Over a quarter of Americans own smart speaker systems. However, not all Americans have the same ease of use with these systems. A recent Washington Post survey found that, on average, non-native English speakers were 30% less likely to be understood by both Amazon’s Alexa and Google Home. Even amongst native speakers, people with Southern accents were 3% less likely to get accurate responses than those with Western accents (1).
Successful accent detection would allow voice recognition systems to expand their global reach. For accents that are hard to model, accent detection could lead to the construction of better voice recognition systems for each type of accent.
- Be able to build a model that can classify the accent of the speaker using a raw audio file.
- Understand the differences in accents that the model will identify
- Identify shortcomings of the final model
The first dataset is pulled from the George Mason University Speech Accent Archive. This dataset contains around 2500 audio files and speakers from over 100 countries.
All speakers in the dataset read from the same passage:
"Please call Stella. Ask her to bring these things with her from the store: Six spoons of fresh snow peas, five thick slabs of blue cheese, and maybe a snack for her brother Bob. We also need a small plastic snake and a big toy frog for the kids. She can scoop these things into three red bags, and we will go meet her Wednesday at the train station."
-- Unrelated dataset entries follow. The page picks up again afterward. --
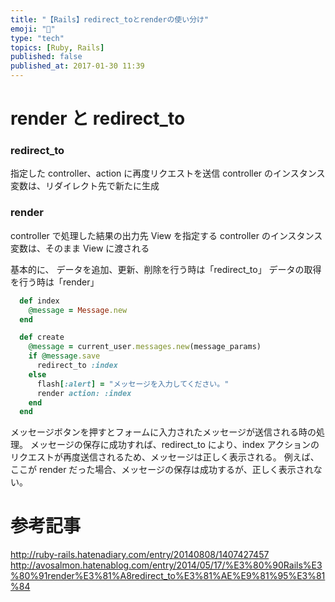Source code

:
 ```yaml
---
title: "【Rails】redirect_toとrenderの使い分け"
emoji: "💎"
type: "tech"
topics: [Ruby, Rails]
published: false
published_at: 2017-01-30 11:39
---
```


# render と redirect_to

### redirect_to

指定した controller、action に再度リクエストを送信
controller のインスタンス変数は、リダイレクト先で新たに生成

### render

controller で処理した結果の出力先 View を指定する
controller のインスタンス変数は、そのまま View に渡される

基本的に、
データを追加、更新、削除を行う時は「redirect_to」
データの取得を行う時は「render」

```messages_controller.rb
  def index
    @message = Message.new
  end

  def create
    @message = current_user.messages.new(message_params)
    if @message.save
      redirect_to :index
    else
      flash[:alert] = "メッセージを入力してください。"
      render action: :index
    end
  end
```

メッセージボタンを押すとフォームに入力されたメッセージが送信される時の処理。
メッセージの保存に成功すれば、redirect_to により、index アクションのリクエストが再度送信されるため、メッセージは正しく表示される。
例えば、ここが render だった場合、メッセージの保存は成功するが、正しく表示されない。

# 参考記事

http://ruby-rails.hatenadiary.com/entry/20140808/1407427457
http://avosalmon.hatenablog.com/entry/2014/05/17/%E3%80%90Rails%E3%80%91render%E3%81%A8redirect_to%E3%81%AE%E9%81%95%E3%81%84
I decided to also work with Mozilla Voice data. The Mozilla Voice data contains tens of thousands of files of native and non-native speakers speaking different sentences. Because the audio files are so different from speaker to speaker, I am working with the smaller, more static, Speech Accent Archive first in order to get a good working model that will identify the correct signal and then use those saved weights to train the Mozilla Voice data.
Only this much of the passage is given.